1) If there was apriori probability P<1 that you would need the $100 to survive later on, you should pay up, because it trades certain death for death with probability P.

2) If there was apriori probability P<1 that the driver would cheat and get away with it, you should pay up, because it trades certain death for death with probability P.

3) If there was apriori probability P<1 that the driver would drive you for free, but in the desert you had to say "yes" or "no" without asking the driver any questions, you should pay up, because it trades death with probability 1-P for certain life.

These seem true (with some caveats) given that the driver is following a fixed policy. But UDT might pay up less of the time if it thinks it can affect the driver's policy. In case 1, UDT might refuse to pay up for bargaining reasons (this is more clear if the amount is "all of your life savings" rather than $100). In case 2, I'm not sure how the mechanics of the driver cheating would work, but if the driver is less likely to cheat if UDT does not pay up when it predicts the driver to cheat, then perhaps UDT will not pay up if it predicts the driver to cheat.

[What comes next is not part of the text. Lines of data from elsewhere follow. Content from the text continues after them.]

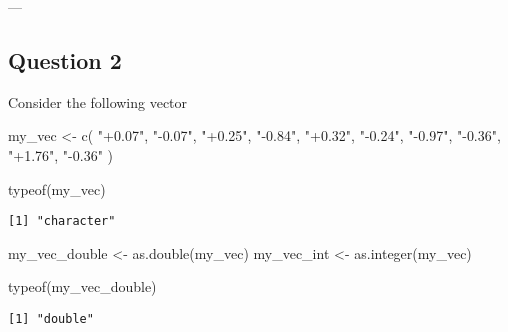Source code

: \documentclass[
  letterpaper,
  DIV=11,
  numbers=noendperiod]{scrartcl}
\newenvironment{Shaded}{\begin{snugshade}}{\end{snugshade}}
\newcommand{\FunctionTok}[1]{\textcolor[rgb]{0.28,0.35,0.67}{#1}}
\newcommand{\NormalTok}[1]{\textcolor[rgb]{0.00,0.23,0.31}{#1}}
\newcommand{\OtherTok}[1]{\textcolor[rgb]{0.00,0.23,0.31}{#1}}
\newcommand{\StringTok}[1]{\textcolor[rgb]{0.13,0.47,0.30}{#1}}
\begin{document}
---

\hypertarget{question-2}{%
\subsection{Question 2}\label{question-2}}

\begin{tcolorbox}[enhanced jigsaw, colback=white, bottomrule=.15mm, coltitle=black, rightrule=.15mm, toprule=.15mm, opacityback=0, title=\textcolor{quarto-callout-tip-color}{\faLightbulb}\hspace{0.5em}{30 points}, breakable, colbacktitle=quarto-callout-tip-color!10!white, opacitybacktitle=0.6, bottomtitle=1mm, colframe=quarto-callout-tip-color-frame, toptitle=1mm, leftrule=.75mm, arc=.35mm, titlerule=0mm, left=2mm]

\end{tcolorbox}

Consider the following vector

\begin{Shaded}
\begin{Highlighting}[]
\NormalTok{my\_vec }\OtherTok{\textless{}{-}} \FunctionTok{c}\NormalTok{(}
    \StringTok{"+0.07"}\NormalTok{,}
    \StringTok{"{-}0.07"}\NormalTok{,}
    \StringTok{"+0.25"}\NormalTok{,}
    \StringTok{"{-}0.84"}\NormalTok{,}
    \StringTok{"+0.32"}\NormalTok{,}
    \StringTok{"{-}0.24"}\NormalTok{,}
    \StringTok{"{-}0.97"}\NormalTok{,}
    \StringTok{"{-}0.36"}\NormalTok{,}
    \StringTok{"+1.76"}\NormalTok{,}
    \StringTok{"{-}0.36"}
\NormalTok{)}

\FunctionTok{typeof}\NormalTok{(my\_vec)}
\end{Highlighting}
\end{Shaded}

\begin{verbatim}
[1] "character"
\end{verbatim}

\begin{Shaded}
\begin{Highlighting}[]
\NormalTok{my\_vec\_double }\OtherTok{\textless{}{-}} \FunctionTok{as.double}\NormalTok{(my\_vec)}
\NormalTok{my\_vec\_int }\OtherTok{\textless{}{-}} \FunctionTok{as.integer}\NormalTok{(my\_vec)}

\FunctionTok{typeof}\NormalTok{(my\_vec\_double)}
\end{Highlighting}
\end{Shaded}

\begin{verbatim}
[1] "double"
\end{verbatim}
\end{document}
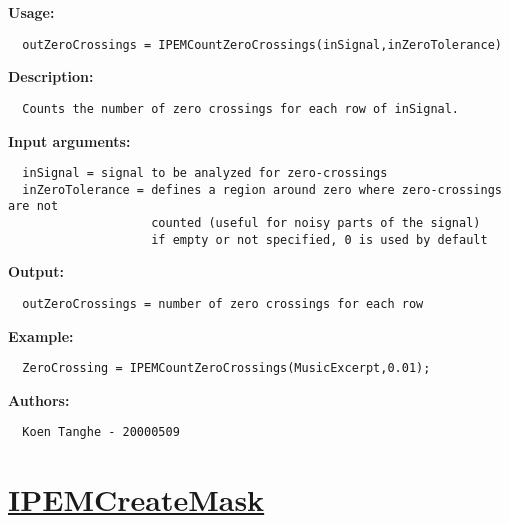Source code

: \textbf{Usage:}
\begin{verbatim}  outZeroCrossings = IPEMCountZeroCrossings(inSignal,inZeroTolerance)

\end{verbatim}
\textbf{Description:}
\begin{verbatim}  Counts the number of zero crossings for each row of inSignal.

\end{verbatim}
\textbf{Input arguments:}
\begin{verbatim}  inSignal = signal to be analyzed for zero-crossings
  inZeroTolerance = defines a region around zero where zero-crossings are not
                    counted (useful for noisy parts of the signal)
                    if empty or not specified, 0 is used by default

\end{verbatim}
\textbf{Output:}
\begin{verbatim}  outZeroCrossings = number of zero crossings for each row

\end{verbatim}
\textbf{Example:}
\begin{verbatim}  ZeroCrossing = IPEMCountZeroCrossings(MusicExcerpt,0.01);

\end{verbatim}
\textbf{Authors:}
\begin{verbatim}  Koen Tanghe - 20000509
\end{verbatim}


\newpage
\section*{\hyperlink{Concepts:IPEMCreateMask}{IPEMCreateMask}}
\hypertarget{FuncRef:IPEMCreateMask}{}

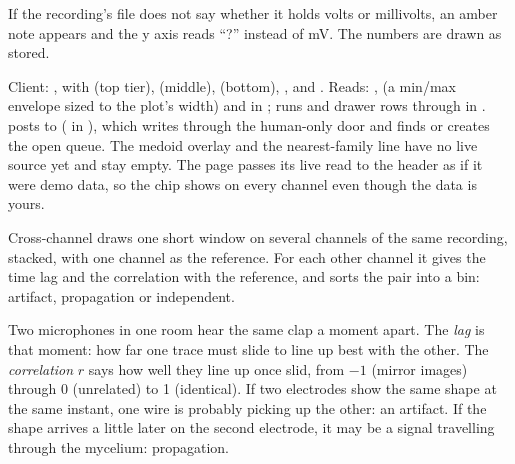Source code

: \begin{watchout}
If the recording's file does not say whether it holds volts or millivolts, an amber note
appears and the y axis reads ``?'' instead of mV. The numbers are drawn as stored.
\end{watchout}

\begin{underthehood}[Signal]
Client: , with  (top tier),
 (middle),  (bottom), ,
 and . Reads: ,  (a min/max envelope sized to the plot's width) and
 in ; runs and drawer rows through 
in .  posts to
 ( in
), which writes through the human-only door
 and finds or creates the open  queue. The medoid
overlay and the nearest-family line have no live source yet and stay empty. The page passes
its live read to the header as if it were demo data, so the  chip shows on
every channel even though the data is yours.
\end{underthehood}

Cross-channel draws one short window on several channels of the same recording, stacked, with
one channel as the reference. For each other channel it gives the time lag and the
correlation with the reference, and sorts the pair into a bin: artifact, propagation or
independent.

\begin{plainterms}
Two microphones in one room hear the same clap a moment apart. The \emph{lag} is that moment:
how far one trace must slide to line up best with the other. The \emph{correlation} $r$ says
how well they line up once slid, from $-1$ (mirror images) through 0 (unrelated) to 1
(identical). If two electrodes show the same shape at the same instant, one wire is probably
picking up the other: an artifact. If the shape arrives a little later on the second
electrode, it may be a signal travelling through the mycelium: propagation.
\end{plainterms}

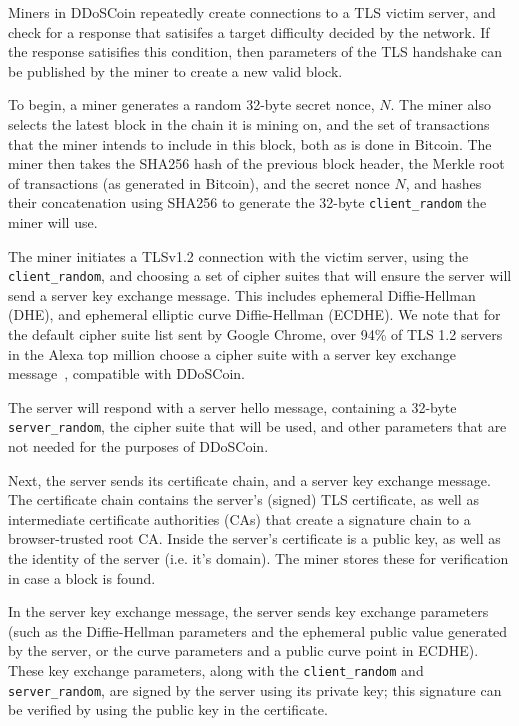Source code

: Miners in DDoSCoin repeatedly create connections to a TLS victim server, and
check for a response that satisifes a target difficulty decided by the network.
If the response satisifies this condition, then parameters of the TLS handshake
can be published by the miner to create a new valid block.

To begin, a miner generates a random 32-byte secret nonce, $N$. The miner also
selects the latest block in the chain it is mining on, and the set of
transactions that the miner intends to include in this block, both as is done in
Bitcoin. The miner then takes the SHA256 hash of the previous block header, the
Merkle root of transactions (as generated in Bitcoin), and the secret nonce $N$,
and hashes their concatenation using SHA256 to generate the
32-byte \texttt{client\_random} the miner will use.

The miner initiates a TLSv1.2 connection with the victim server, using the
\texttt{client\_random}, and choosing a set of cipher suites that will ensure
the server will send a server key exchange message. This includes ephemeral
Diffie-Hellman (DHE), and ephemeral elliptic curve Diffie-Hellman (ECDHE). We
note that for the default cipher suite list sent by Google Chrome, over 94\%
of TLS 1.2 servers in the Alexa top million choose a cipher suite with a server key exchange
message~\cite{censys}, compatible with DDoSCoin.


The server will respond with a server hello message, containing a 32-byte
\texttt{server\_random}, the cipher suite that will be used, and other
parameters that are not needed for the purposes of DDoSCoin.

Next, the server sends its certificate chain, and a server key exchange message.
The certificate chain contains the server's (signed) TLS certificate, as well as
intermediate certificate authorities (CAs) that create a signature chain to a
browser-trusted root CA. Inside the server's certificate is a public
key, as well as the identity of the server (i.e. it's domain). The miner stores
these for verification in case a block is found.

In the server key exchange message, the server sends key exchange parameters
(such as the Diffie-Hellman parameters and the ephemeral public value generated
by the server, or the curve parameters and a public curve point in ECDHE). These
key exchange parameters, along with the \texttt{client\_random} and
\texttt{server\_random},  are signed by the server using its private key; this
signature can be verified by using the public key in the certificate.

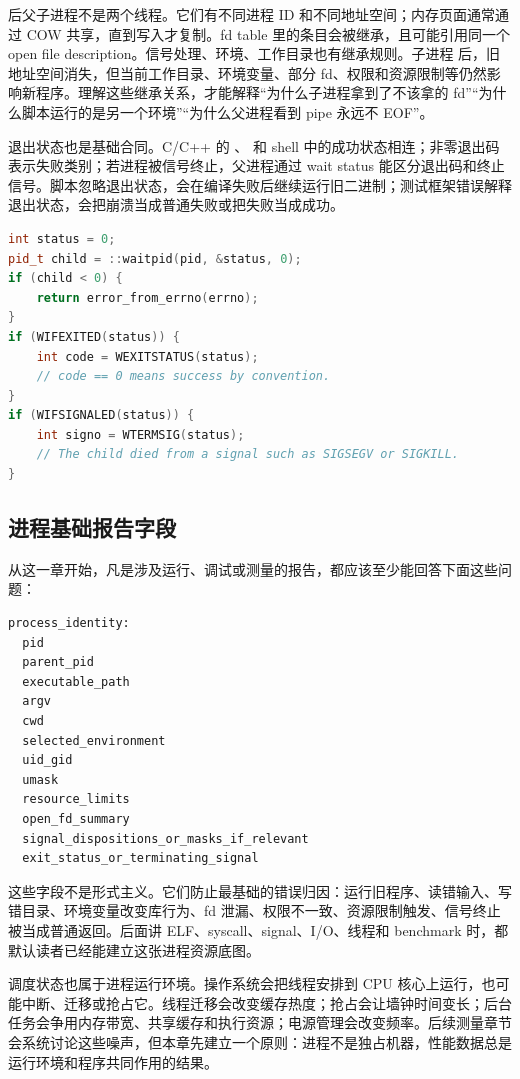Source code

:  后父子进程不是两个线程。它们有不同进程 ID 和不同地址空间；内存页面通常通过 COW 共享，直到写入才复制。fd table 里的条目会被继承，且可能引用同一个 open file description。信号处理、环境、工作目录也有继承规则。子进程  后，旧地址空间消失，但当前工作目录、环境变量、部分 fd、权限和资源限制等仍然影响新程序。理解这些继承关系，才能解释“为什么子进程拿到了不该拿的 fd”“为什么脚本运行的是另一个环境”“为什么父进程看到 pipe 永远不 EOF”。

退出状态也是基础合同。C/C++ 的 、 和 shell 中的成功状态相连；非零退出码表示失败类别；若进程被信号终止，父进程通过 wait status 能区分退出码和终止信号。脚本忽略退出状态，会在编译失败后继续运行旧二进制；测试框架错误解释退出状态，会把崩溃当成普通失败或把失败当成成功。

\begin{lstlisting}[language=C++,caption={父进程必须解释 wait status}]
int status = 0;
pid_t child = ::waitpid(pid, &status, 0);
if (child < 0) {
    return error_from_errno(errno);
}
if (WIFEXITED(status)) {
    int code = WEXITSTATUS(status);
    // code == 0 means success by convention.
}
if (WIFSIGNALED(status)) {
    int signo = WTERMSIG(status);
    // The child died from a signal such as SIGSEGV or SIGKILL.
}
\end{lstlisting}

\subsection{进程基础报告字段}

从这一章开始，凡是涉及运行、调试或测量的报告，都应该至少能回答下面这些问题：

\begin{lstlisting}[numbers=none,caption={进程基础报告字段}]
process_identity:
  pid
  parent_pid
  executable_path
  argv
  cwd
  selected_environment
  uid_gid
  umask
  resource_limits
  open_fd_summary
  signal_dispositions_or_masks_if_relevant
  exit_status_or_terminating_signal
\end{lstlisting}

这些字段不是形式主义。它们防止最基础的错误归因：运行旧程序、读错输入、写错目录、环境变量改变库行为、fd 泄漏、权限不一致、资源限制触发、信号终止被当成普通返回。后面讲 ELF、syscall、signal、I/O、线程和 benchmark 时，都默认读者已经能建立这张进程资源底图。

调度状态也属于进程运行环境。操作系统会把线程安排到 CPU 核心上运行，也可能中断、迁移或抢占它。线程迁移会改变缓存热度；抢占会让墙钟时间变长；后台任务会争用内存带宽、共享缓存和执行资源；电源管理会改变频率。后续测量章节会系统讨论这些噪声，但本章先建立一个原则：进程不是独占机器，性能数据总是运行环境和程序共同作用的结果。

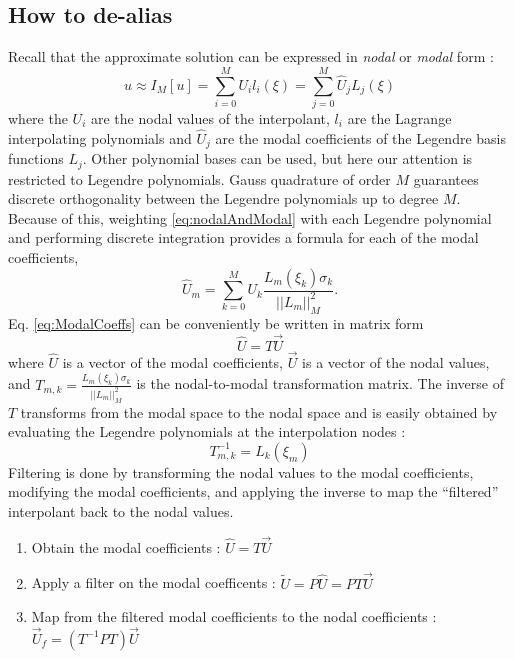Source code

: \documentclass[12pt]{softwaremanual}
\begin{document}
\subsection{How to de-alias}
Recall that the approximate solution can be expressed in \textit{nodal} or \textit{modal} form :
\begin{equation}
u \approx I_M[u] = \sum_{i=0}^M U_i l_i(\xi) = \sum_{j=0}^{M} \hat{U}_j L_j(\xi) \label{eq:nodalAndModal}
\end{equation}
where the $U_i$ are the nodal values of the interpolant, $l_i$ are the Lagrange interpolating polynomials and $\hat{U}_j$ are the modal coefficients of the Legendre basis functions $L_j$. Other polynomial bases can be used, but here our attention is restricted to Legendre polynomials. Gauss quadrature of order $M$ guarantees discrete orthogonality between the Legendre polynomials up to degree $M$. Because of this, weighting \eqref{eq:nodalAndModal} with each Legendre polynomial and performing discrete integration provides a formula for each of the modal coefficients,
\begin{equation}
\hat{U}_m = \sum_{k=0}^M U_k \frac{L_m(\xi_k) \sigma_k}{||L_m||^2_M} \label{eq:ModalCoeffs}.
\end{equation}
Eq. \eqref{eq:ModalCoeffs} can be conveniently be written in matrix form
\begin{equation}
\hat{U} = T \vec{U}
\end{equation}
where $\hat{U}$ is a vector of the modal coefficients, $\vec{U}$ is a vector of the nodal values, and $T_{m,k} = \frac{L_m(\xi_k) \sigma_k}{||L_m||^2_M} $ is the nodal-to-modal transformation matrix. The inverse of $T$ transforms from the modal space to the nodal space and is easily obtained by evaluating the Legendre polynomials at the interpolation nodes :
\begin{equation}
T^{-1}_{m,k} = L_{k}(\xi_m) \label{eq:ModalToNodal}
\end{equation}
Filtering is done by transforming the nodal values to the modal coefficients, modifying the modal coefficients, and applying the inverse to map the ``filtered'' interpolant back to the nodal values.
\begin{enumerate}
\item Obtain the modal coefficients : $\hat{U} = T \vec{U}$ 
\item Apply a filter on the modal coefficents : $\tilde{U} = P\hat{U} = PT\vec{U}$
\item Map from the filtered modal coefficients to the nodal coefficients : $\vec{U}_{f} = (T^{-1}PT)\vec{U}$
\end{enumerate}
\end{document}
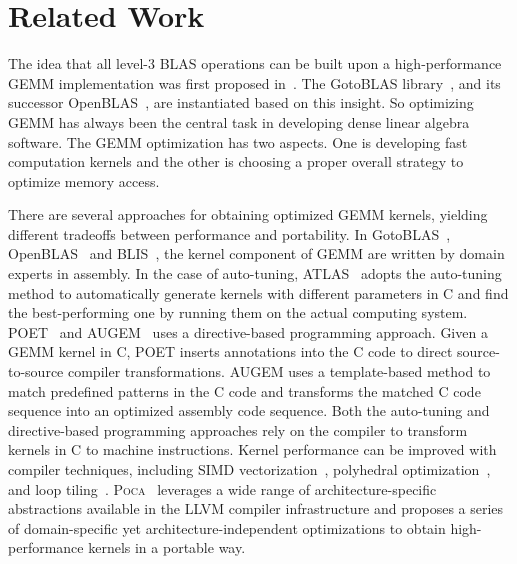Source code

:\section{Related Work}\label{sec:related}
The idea that all level-3 BLAS operations can be built upon
a high-performance GEMM implementation was first proposed
in~\cite{gemmbased1,gemmbased2}.
The GotoBLAS library~\cite{gotoblas}, and its successor OpenBLAS~\cite{openblas},
are instantiated based on this insight.
So optimizing GEMM has always been the central task in developing
dense linear algebra software.
The GEMM optimization has two aspects.
One is developing fast computation kernels and
the other is choosing a proper overall strategy
to optimize memory access.


There are several approaches for obtaining optimized GEMM kernels,
yielding different tradeoffs between performance and portability.
In GotoBLAS~\cite{gotoblas}, OpenBLAS~\cite{openblas} and BLIS~\cite{blis},
the kernel component of GEMM are written by domain experts in assembly.
In the case of auto-tuning,
ATLAS~\cite{atlas} adopts the auto-tuning method to
automatically generate kernels with different parameters
in C and find the best-performing one by running them
on the actual computing system.
POET~\cite{poet,poetcgo,poetmicro} and AUGEM~\cite{augem} uses a 
directive-based programming approach.
Given a GEMM kernel in C, POET inserts annotations into
the C code to direct source-to-source compiler transformations.
AUGEM uses a template-based method to match
predefined patterns in the C code and transforms the matched
C code sequence into an optimized assembly code sequence.
Both the auto-tuning and directive-based programming approaches
rely on the compiler to transform kernels in C to machine instructions.
Kernel performance can be improved with compiler techniques,
including SIMD vectorization~\cite{Larsen:2000,Zhou:2016,Zhou:2016b,
  Eichenberger2004,GCCSLP2007},
polyhedral optimization~\cite{Bondhugula2008A,Kong:2013}, 
and loop tiling~\cite{Lam1991,Spampinato:2014,Xue00}.
\textsc{Poca}~\cite{poca} leverages a wide range of architecture-specific
abstractions available in the LLVM compiler infrastructure
and proposes a series of domain-specific yet architecture-independent optimizations
to obtain high-performance kernels in a portable way.

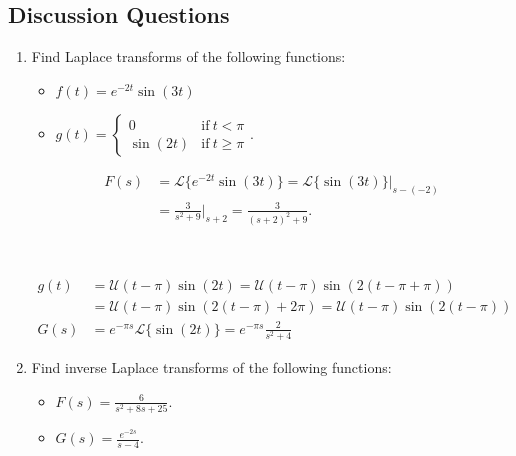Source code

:\documentclass[12pt]{amsart}
\numberwithin{equation}{section}
\theoremstyle{plain} %
\theoremstyle{definition}
\theoremstyle{remark}
\newcommand{\LA}[1]{\mathcal{L}\{ #1 \}}
\newcommand{\U}{\mathcal{U}}
\begin{document}
\subsection*{Discussion Questions}

\begin{enumerate}
\item Find Laplace transforms of the following functions:
\begin{itemize}
\item $f(t)= e^{-2t} \sin(3t)$
\item $g(t) = \begin{cases} 0 &\text{if} \ t< \pi\\
\sin(2t) & \text{if} \ t\geq \pi\end{cases}.$
\end{itemize}


\begin{framed}

 \[\begin{aligned} F(s)&= \LA{e^{-2t} \sin(3t)} = \LA{\sin(3t)}|_{s-(-2)} \\&= \frac{3}{s^2+9}|_{s+2} =\frac{3}{(s+2)^2 +9}.\end{aligned}\]
 
 \
 
 \[\begin{aligned} g(t) &= \U(t-\pi) \sin(2t) =  \U(t-\pi) \sin(2(t-\pi+\pi)) \\&=  \U(t-\pi) \sin(2(t-\pi)+2\pi) =\U(t-\pi) \sin(2(t-\pi))\\
 G(s) &= e^{-\pi s} \LA{\sin(2t)} = e^{-\pi s} \frac{2}{s^2 +4}\end{aligned}\]

\end{framed}


\item Find inverse Laplace transforms of the following functions:
\begin{itemize}
\item $\displaystyle F(s) = \frac{6}{s^2 + 8s + 25}$.
\item  $\displaystyle G(s)= \frac{e^{-2s}}{s-4}$.
\end{itemize}


\end{enumerate}
\end{document}
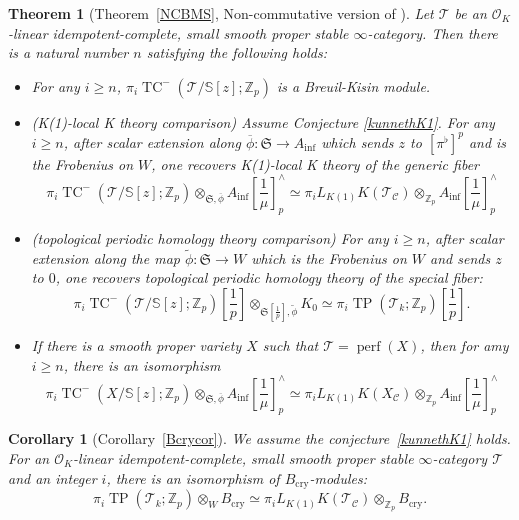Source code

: \documentclass[11pt]{amsart}
\newcommand{\Z}{\mathbb{Z}}
\newcommand{\sO}{\mathcal{O}}
\newcommand{\sT}{\mathcal{T}}
\newcommand{\bS}{\mathbb{S}}
\newcommand{\perf}{\operatorname{perf}}
\newcommand{\LK}{{L_{K(1)}}}
\newcommand{\TP}{\operatorname{TP}}
\newcommand{\TCn}{\operatorname{TC}^{-}}
\newcommand{\ol}{\overline}
\newcommand{\Bcry}{B_{\operatorname{cry}}}
\newcommand{\Ainf}{A_{\operatorname{inf}}}
\newcommand{\Cu}{\mathcal{C}}
\newcommand{\mS}{\mathfrak{S}}
\newcounter{spec}
\newtheorem{thm}[lemma]{Theorem}
\newtheorem{cor}[lemma]{Corollary}
\theoremstyle{definition}
\theoremstyle{remark}
\numberwithin{equation}{section}
\begin{document}
\begin{thm}[{Theorem~\ref{NCBMS}}, {Non-commutative version of \cite{BMS2}}]\label{NCBMSintro}
  Let $\sT$ be an $\sO_K$-linear idempotent-complete, small smooth proper stable $\infty$-category. Then there is a natural number $n$ satisfying the following holds:
 \begin{itemize}
   \item[(1)] For any $i\geq n$, $\pi_i \TCn(\sT/\bS[z];\Z_p)$ is a Breuil-Kisin module.
   \item[(2)] (K(1)-local K theory comparison) Assume Conjecture \ref{kunnethK1}. For any $i\geq n$, after scalar extension along $\ol{\phi}:\mS\to \Ainf$ which sends $z$ to $[\pi^{\flat}]^p$ and is the Frobenius on $W$, one recovers K(1)-local K theory of the generic fiber
   \[
   \pi_i \TCn(\sT/\bS[z];\Z_p) \otimes_{\mS,\ol{\phi}} \Ainf[\frac{1}{\mu}]^{\wedge}_p \simeq \pi_i\LK K(\sT_{\Cu})\otimes_{\Z_p} \Ainf[\frac{1}{\mu}]^{\wedge}_p
   \]
   \item[(3)] (topological periodic homology theory comparison) For any $i\geq n$, after scalar extension along the map $\tilde{\phi}:\mS\to W$ which is the Frobenius on $W$ and sends $z$ to $0$, one recovers topological periodic homology theory of the special fiber:
  \[
   \pi_i \TCn(\sT/\bS[z];\Z_p)[\frac{1}{p}] \otimes_{\mS[\frac{1}{p}],\tilde{\phi}} K_0 \simeq \pi_i \TP(\sT_k;\Z_p)[\frac{1}{p}].
   \]
   \item[(4)] If there is a smooth proper variety $X$ such that $\sT=\perf(X)$, then for amy $i\geq n$, there is an isomorphism
   \[
    \pi_i \TCn(X/\bS[z];\Z_p) \otimes_{\mS,\ol{\phi}} \Ainf[\frac{1}{\mu}]^{\wedge}_p \simeq \pi_i\LK K(X_{\Cu})\otimes_{\Z_p} \Ainf[\frac{1}{\mu}]^{\wedge}_p
  \]
  \end{itemize}
\end{thm}
\begin{cor}[{Corollary~\ref{Bcrycor}}]\label{maincor}
We assume the conjecture~\ref{kunnethK1} holds. For an $\sO_K$-linear idempotent-complete, small smooth proper stable $\infty$-category $\sT$ and an integer $i$, there is an isomorphism of $\Bcry$-modules:
\[
\pi_i\TP(\sT_k;\Z_p)\otimes_W \Bcry \simeq \pi_i L_{K(1)}K(\sT_\Cu)\otimes_{\Z_p} \Bcry.
\]
\end{cor}
\end{document}
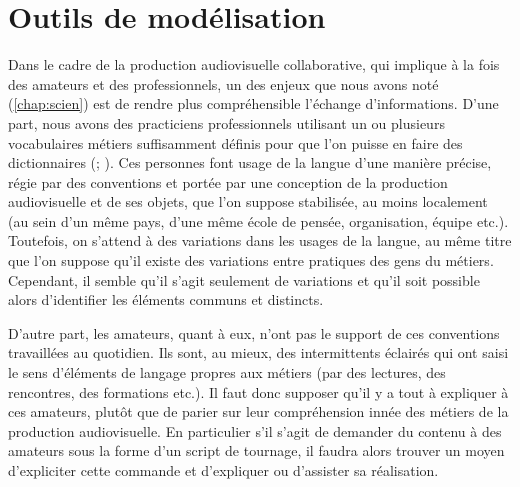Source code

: \chapter{Outils de modélisation}\label{c:omod}




Dans le cadre de la production audiovisuelle collaborative, qui implique à la fois des amateurs et des professionnels, un des enjeux que nous avons noté (\ref{chap:scien}) est de rendre plus compréhensible l'échange d'informations. 
D'une part, nous avons des practiciens professionnels utilisant un ou plusieurs vocabulaires métiers suffisamment définis pour que l'on puisse en faire des dictionnaires (\cite{Journot2008}; \cite{Pinel2008}). 
Ces personnes font usage de la langue d'une manière précise, régie par des conventions et portée par une conception de la production audiovisuelle et de ses objets, que l'on suppose stabilisée, au moins localement (au sein d'un même pays, d'une même école de pensée, organisation, équipe etc.).
Toutefois, on s'attend à des variations dans les usages de la langue, au même titre que l'on suppose qu'il existe des variations entre pratiques des gens du métiers.
Cependant, il semble qu'il s'agit seulement de variations et qu'il soit possible alors d'identifier les éléments communs et distincts.

D'autre part, les amateurs, quant à eux, n'ont pas le support de ces conventions travaillées au quotidien.
Ils sont, au mieux, des intermittents éclairés qui ont saisi le sens d'éléments de langage propres aux métiers (par des lectures, des rencontres, des formations etc.). 
Il faut donc supposer qu'il y a tout à expliquer à ces amateurs, plutôt que de parier sur leur compréhension innée des métiers de la production audiovisuelle.
En particulier s'il s'agit de demander du contenu à des amateurs sous la forme d'un script de tournage, il faudra alors trouver un moyen d'expliciter cette commande et d'expliquer ou d'assister sa réalisation.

There's a broader difficulty here which is that UDT is not well-defined in multi-agent problems (with multiple UDT agents).

How does bargaining work in UDT? Are there any posts on this?

Like Jessica said, not well-defined. UDT only solves games where all players have the same utility function, it pretty much just extends utility maximization to games with copies. I'm not sure that general game theory with bargaining can ever be reduced to decision theory, or at least it will take some new idea which is most likely orthogonal to UDT. I spent a lot of time trying to find such an idea and failed.

In 3, if P is high enough then it can be worth refusing to pay.

Strangely enough, TDT gets the wrong answer for Parfit's Hitchhiker.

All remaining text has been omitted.